Ainsi, il écrit dans son journal :  » Il y avait la plupart du temps deux événements simultanés. Le choeur chantait des cantiques de son côté pendant que le prêtre procédait à la messe de manière complètement indépendante, et les autres religieux présents se livraient à des sortes de petites processions entre leur siège et l’autel, assorties de brèves génuflexions. De temps en temps, quelqu’un sonnait une cloche pour attirer l’attention des paroissiens lors des moments clés de la cérémonie, ce qui avait pour effet que l’on n’entendait plus rien du tout.  »

La confusion apparente des rites catholiques l’amuse certes beaucoup, mais il n’en est pas moins impressionné lorsqu’il assiste à la procession du Très-Saint Sacrement de Miracle, célébration qui commémore en grande pompe un miracle de 1370 au cours duquel des hosties profanées par des juifs du Brabant se seraient mises à saigner (les boucs émissaires avaient alors été jugés sommairement et exécutés sur le bûcher en place publique). Dodgson, que la sobriété de l’Eglise anglicane a sans doute conditionné à voir dans tout rituel un tant soit peu exotique un spectacle, se délecte des chants, des arrangements floraux multicolores et des costumes des participants au cortège, mais note tout de même que le tout est  » terriblement théâtral et extravagant « .

Dans l’après-midi, alors que Liddon rend visite à des amis à la délégation britannique (rue de l’Industrie), Dodgson en profite pour flâner dans les rues de la capitale. Sa promenade le mène à la Grand-Place,  » le plus bel exemple d’architecture gothique séculière au monde « , écrit-il. Il apprécie particulièrement la façade de l’hôtel de ville, à l’instar des nombreux touristes qui l’ont précédé et de ceux qui le suivront.

La plupart des lieux bruxellois visités il y a cent cinquante ans sont restés inchangés ou presque.
La plupart des lieux bruxellois visités il y a cent cinquante ans sont restés inchangés ou presque.© JULES QUEVAL/RIJKSMUSEUM

Qu’ont-ils donc bien pu faire ?

Après cela, les journaux des deux complices diffèrent. Liddon dit être allé à l’office du soir à l’église Saint-Jacques-sur-Coudenberg, mais Dodgson écrit qu’ils n’ont malheureusement pas pu y assister en raison d’un changement dans l’horaire des messes. Pourquoi les deux hommes racontent-ils des histoires contradictoires ? Qu’ont-ils donc pu bien faire cet après-midi du 14 juillet 1867 à Bruxelles ?

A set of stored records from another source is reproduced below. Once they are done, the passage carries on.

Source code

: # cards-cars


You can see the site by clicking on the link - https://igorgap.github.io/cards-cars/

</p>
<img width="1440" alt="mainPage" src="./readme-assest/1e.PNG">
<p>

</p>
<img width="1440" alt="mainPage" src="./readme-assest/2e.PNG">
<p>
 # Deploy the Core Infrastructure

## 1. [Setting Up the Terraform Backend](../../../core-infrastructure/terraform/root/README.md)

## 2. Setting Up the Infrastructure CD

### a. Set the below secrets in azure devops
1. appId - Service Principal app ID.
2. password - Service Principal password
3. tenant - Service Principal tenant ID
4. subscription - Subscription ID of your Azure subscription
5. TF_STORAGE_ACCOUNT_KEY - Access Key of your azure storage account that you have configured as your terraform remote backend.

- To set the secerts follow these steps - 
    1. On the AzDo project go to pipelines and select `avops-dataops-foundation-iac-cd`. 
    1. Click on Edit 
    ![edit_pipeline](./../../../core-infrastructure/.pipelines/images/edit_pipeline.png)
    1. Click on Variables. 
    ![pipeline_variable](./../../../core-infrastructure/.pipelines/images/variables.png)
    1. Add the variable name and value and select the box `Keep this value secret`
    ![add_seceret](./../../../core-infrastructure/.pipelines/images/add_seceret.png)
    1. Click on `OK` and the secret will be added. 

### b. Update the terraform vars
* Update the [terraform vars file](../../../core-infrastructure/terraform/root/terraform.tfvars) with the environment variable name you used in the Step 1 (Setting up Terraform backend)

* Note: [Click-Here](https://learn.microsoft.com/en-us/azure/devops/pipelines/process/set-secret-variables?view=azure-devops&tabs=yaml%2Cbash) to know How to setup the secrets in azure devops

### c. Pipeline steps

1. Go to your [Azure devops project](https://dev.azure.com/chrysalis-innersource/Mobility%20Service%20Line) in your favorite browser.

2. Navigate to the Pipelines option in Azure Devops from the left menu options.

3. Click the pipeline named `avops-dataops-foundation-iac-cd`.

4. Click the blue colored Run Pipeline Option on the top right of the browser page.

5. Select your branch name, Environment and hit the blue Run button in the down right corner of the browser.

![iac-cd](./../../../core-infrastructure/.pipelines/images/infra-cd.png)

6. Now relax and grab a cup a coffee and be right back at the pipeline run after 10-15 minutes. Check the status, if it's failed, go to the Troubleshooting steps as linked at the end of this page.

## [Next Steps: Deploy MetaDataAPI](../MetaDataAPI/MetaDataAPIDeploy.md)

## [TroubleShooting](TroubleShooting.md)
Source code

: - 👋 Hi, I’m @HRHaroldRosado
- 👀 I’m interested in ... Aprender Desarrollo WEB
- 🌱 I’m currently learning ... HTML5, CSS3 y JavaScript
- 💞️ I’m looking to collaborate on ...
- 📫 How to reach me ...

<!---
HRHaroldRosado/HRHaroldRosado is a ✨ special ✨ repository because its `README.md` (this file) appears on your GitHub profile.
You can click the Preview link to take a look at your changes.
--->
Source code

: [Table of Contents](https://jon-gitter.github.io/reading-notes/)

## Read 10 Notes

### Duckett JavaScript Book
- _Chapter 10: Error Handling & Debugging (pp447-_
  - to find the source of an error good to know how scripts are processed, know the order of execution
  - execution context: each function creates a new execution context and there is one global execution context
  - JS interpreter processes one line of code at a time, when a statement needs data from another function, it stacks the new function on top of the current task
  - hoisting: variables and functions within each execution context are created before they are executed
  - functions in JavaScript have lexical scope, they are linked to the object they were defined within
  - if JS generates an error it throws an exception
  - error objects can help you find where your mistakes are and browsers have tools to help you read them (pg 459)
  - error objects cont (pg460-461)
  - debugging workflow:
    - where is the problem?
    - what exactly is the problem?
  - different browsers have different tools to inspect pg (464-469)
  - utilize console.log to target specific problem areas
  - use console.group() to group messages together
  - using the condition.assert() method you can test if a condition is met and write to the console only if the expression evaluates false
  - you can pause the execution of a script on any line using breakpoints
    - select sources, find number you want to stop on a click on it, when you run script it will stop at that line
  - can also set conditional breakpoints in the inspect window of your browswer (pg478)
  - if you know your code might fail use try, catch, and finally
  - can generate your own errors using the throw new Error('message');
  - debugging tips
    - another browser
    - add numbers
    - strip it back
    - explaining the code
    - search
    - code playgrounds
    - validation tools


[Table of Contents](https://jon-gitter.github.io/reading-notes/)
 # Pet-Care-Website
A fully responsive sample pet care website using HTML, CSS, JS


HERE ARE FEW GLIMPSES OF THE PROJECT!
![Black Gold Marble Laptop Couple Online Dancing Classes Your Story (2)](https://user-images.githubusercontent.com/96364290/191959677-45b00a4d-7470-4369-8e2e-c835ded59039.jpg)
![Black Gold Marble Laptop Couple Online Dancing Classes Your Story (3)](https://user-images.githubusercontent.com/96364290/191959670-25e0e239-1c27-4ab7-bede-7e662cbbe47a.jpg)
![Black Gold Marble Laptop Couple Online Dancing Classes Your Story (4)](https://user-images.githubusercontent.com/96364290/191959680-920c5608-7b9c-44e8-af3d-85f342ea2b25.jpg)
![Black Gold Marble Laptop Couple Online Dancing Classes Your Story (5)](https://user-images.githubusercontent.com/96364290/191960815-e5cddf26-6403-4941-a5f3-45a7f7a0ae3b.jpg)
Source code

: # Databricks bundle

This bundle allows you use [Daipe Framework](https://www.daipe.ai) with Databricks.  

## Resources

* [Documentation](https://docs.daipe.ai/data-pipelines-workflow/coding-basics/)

Les partisans des diverses théories fantaisistes qui veulent voir en Lewis Carroll tour à tour un accro aux opiacées, un pédophile victorien, ou même Jack l’Eventreur, ne manqueront pas de tirer leurs sinistres conclusions. Quant aux autres, ils resteront sur leur faim. Il est fort à parier que Liddon s’est simplement trompé dans son récit de la journée, ou que les compagnons de voyage ne se sont tout bonnement pas embarrassés de trop de détails. Quoi qu’il en soit, cela restera un mystère.

Les deux hommes quitteront Bruxelles en direction de Cologne par le train de 9 heures 40 le matin suivant, et poursuivront leur voyage vers Moscou en passant par Berlin et Saint-Pétersbourg. Le voyage de retour se fera par Paris, et ils rentreront en Angleterre le 13 septembre.

Henry Liddon, théologien anglais, collègue et ami de Carroll.
Henry Liddon, théologien anglais, collègue et ami de Carroll.

Dodgson ne reviendra jamais à Bruxelles, pas plus qu’il ne quittera ensuite la Grande-Bretagne. Les deux hommes resteront amis jusqu’à la mort de Liddon en 1890, que Dodgson qualifiera de  » perte tragique « . Lui-même s’éteindra à Guildford dans le Surrey huit ans plus tard, le 14 janvier 1898, à quelques jours à peine de son 66e anniversaire.

La plupart des lieux qu’ils ont visités il y a cent cinquante ans sont restés inchangés. La place Royale, où se trouvent l’ancien hôtel de Belle-Vue, l’église Saint-Jacques-sur-Coudenberg et, surtout, l’entrée du parc de Bruxelles, théâtre d’une charmante soirée à écouter des polonaises sous les lampions, sont toujours, à peu de choses près, telles qu’elles l’étaient lors du voyage de Charles Dodgson et Henry Liddon.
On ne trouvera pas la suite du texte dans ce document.